Sueña llevar a una niña

            de la mano

            a chapotear

            por los charcos en flor.

 

Escritura, tal como vemos, no del hecho, sino del Acontecimiento deleuziano, de la realidad reconducida a su más puro y originario modo poético, ahí donde coexisten y se solapan el presente (indicio de efectividad) y el modo infinitivo (nombre o sentido) de la acción, donde la causalidad entre los dos escenarios evocados/desdoblados en el poema se neutraliza en una extraña contigüidad sin preeminencia, y resulta afirmada como veladamente reversible.
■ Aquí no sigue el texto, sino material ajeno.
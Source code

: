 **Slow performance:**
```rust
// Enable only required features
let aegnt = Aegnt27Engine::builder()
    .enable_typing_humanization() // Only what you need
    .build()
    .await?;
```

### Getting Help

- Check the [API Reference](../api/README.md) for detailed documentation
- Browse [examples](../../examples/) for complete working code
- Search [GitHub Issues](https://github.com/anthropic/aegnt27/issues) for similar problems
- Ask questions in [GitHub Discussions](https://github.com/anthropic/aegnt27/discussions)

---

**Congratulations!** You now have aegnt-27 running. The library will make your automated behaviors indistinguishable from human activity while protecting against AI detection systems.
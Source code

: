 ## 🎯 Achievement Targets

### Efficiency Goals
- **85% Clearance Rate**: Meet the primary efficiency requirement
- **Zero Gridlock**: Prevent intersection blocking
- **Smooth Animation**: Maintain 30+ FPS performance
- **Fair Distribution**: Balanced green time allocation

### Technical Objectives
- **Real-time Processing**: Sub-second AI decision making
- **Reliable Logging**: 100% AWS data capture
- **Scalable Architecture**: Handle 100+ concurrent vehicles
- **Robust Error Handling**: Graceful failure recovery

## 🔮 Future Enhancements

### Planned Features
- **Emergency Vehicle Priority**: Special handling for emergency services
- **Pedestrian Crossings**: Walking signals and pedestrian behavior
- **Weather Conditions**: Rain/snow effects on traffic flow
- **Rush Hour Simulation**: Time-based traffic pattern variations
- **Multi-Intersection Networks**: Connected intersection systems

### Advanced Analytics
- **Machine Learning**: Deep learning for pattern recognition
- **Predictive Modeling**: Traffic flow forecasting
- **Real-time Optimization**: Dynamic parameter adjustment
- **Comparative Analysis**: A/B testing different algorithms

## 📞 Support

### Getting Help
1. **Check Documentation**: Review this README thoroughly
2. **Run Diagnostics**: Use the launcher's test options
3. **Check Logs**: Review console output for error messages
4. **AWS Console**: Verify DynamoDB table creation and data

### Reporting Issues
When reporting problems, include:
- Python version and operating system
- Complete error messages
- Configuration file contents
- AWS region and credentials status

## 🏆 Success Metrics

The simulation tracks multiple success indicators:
De una obra poética se espera a menudo injustificadamente, cruelmente, que ilumine y ordene la realidad, o cuando menos nuestra experiencia de la realidad. Yo diría, parafraseando a mi venerado Santayana, que la inteligencia y la originalidad —ahora sí— de Viviana Paletta consisten en sorprender, en el claroscuro de la experiencia, esos fragmentos o semillas de luz sin los que la oscuridad misma no podría existir, sería nada, y en alojarlos en la palabra respetando su carácter propio, fragmentario y seminal. Para ello es del todo imprescindible que el poema se hurte de continuo a la tentación de lo acabado y lo completo y se despliegue, más bien, como un collage de vistas parciales. Y para ello, desde luego, resulta inexcusable esa intensa impresión agonal de un sentido que una vez y otra se arranca a la sucesión de los significantes, de eso dicho que no acalla ni ahoga la reverberación flotante y viva de lo todavía y permanentemente por decir.  

Esta es la operación que ejecuta con mano maestra la escritura de Arquitecturas fugaces.

Y a ella hemos querido referirnos aquí, brevemente, con admiración y gratitud de lectores.